-- Raw data follows --

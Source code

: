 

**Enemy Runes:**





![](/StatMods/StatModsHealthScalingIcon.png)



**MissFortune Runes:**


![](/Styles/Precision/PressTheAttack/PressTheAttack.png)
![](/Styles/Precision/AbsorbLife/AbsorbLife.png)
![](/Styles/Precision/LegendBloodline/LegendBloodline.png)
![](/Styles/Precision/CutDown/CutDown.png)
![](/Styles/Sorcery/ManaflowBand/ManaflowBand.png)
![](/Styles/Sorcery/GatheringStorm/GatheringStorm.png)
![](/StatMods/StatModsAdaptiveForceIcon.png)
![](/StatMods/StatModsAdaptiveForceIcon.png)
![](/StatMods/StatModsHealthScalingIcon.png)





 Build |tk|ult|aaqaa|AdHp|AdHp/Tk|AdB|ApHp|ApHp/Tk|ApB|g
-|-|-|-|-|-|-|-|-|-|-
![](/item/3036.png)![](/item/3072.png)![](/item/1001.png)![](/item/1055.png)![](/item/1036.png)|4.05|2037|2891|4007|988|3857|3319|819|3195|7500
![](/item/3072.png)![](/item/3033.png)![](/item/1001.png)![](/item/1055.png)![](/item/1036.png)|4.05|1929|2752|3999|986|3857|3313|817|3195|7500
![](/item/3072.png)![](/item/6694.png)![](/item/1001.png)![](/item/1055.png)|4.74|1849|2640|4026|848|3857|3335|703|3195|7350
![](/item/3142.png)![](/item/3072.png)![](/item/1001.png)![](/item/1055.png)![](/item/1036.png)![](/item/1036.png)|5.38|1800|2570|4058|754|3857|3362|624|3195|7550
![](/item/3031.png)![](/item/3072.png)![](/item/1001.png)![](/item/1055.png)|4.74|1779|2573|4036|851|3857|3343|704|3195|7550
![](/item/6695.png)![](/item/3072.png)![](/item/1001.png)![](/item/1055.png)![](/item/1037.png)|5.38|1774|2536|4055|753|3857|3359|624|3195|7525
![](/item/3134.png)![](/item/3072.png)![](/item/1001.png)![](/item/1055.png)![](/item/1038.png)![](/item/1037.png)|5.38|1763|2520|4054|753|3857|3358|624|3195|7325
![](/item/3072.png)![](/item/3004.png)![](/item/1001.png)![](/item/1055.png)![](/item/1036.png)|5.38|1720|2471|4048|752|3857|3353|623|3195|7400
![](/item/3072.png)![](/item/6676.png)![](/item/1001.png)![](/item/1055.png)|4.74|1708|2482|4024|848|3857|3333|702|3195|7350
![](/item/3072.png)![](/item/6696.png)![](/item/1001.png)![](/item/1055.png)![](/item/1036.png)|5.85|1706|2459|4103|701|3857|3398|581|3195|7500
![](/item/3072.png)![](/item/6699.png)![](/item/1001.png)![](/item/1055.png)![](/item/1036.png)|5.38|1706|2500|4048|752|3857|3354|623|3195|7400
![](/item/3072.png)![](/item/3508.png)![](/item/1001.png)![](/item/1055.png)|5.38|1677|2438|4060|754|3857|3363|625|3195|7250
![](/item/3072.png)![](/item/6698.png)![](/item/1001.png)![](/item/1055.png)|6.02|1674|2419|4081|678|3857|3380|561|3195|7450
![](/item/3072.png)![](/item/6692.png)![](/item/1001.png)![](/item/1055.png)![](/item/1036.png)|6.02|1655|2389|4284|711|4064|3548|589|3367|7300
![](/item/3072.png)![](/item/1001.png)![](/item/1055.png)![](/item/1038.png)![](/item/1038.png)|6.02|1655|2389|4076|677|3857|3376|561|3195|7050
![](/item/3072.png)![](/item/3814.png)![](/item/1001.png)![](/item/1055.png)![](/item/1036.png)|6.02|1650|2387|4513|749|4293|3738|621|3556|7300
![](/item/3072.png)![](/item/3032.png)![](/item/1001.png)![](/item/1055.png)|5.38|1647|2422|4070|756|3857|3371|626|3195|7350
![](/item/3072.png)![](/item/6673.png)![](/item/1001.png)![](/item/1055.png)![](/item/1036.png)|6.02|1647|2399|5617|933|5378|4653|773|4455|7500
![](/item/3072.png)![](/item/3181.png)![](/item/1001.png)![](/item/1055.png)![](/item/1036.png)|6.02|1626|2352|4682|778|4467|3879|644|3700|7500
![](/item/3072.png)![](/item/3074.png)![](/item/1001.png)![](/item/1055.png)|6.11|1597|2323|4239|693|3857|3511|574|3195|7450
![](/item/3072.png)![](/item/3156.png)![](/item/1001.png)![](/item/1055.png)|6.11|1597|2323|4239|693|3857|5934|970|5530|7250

-- Raw data concluded --

* [What to work on] Give the number of lines above that include "Sorcery". Write nothing else.

* [Completed task] 2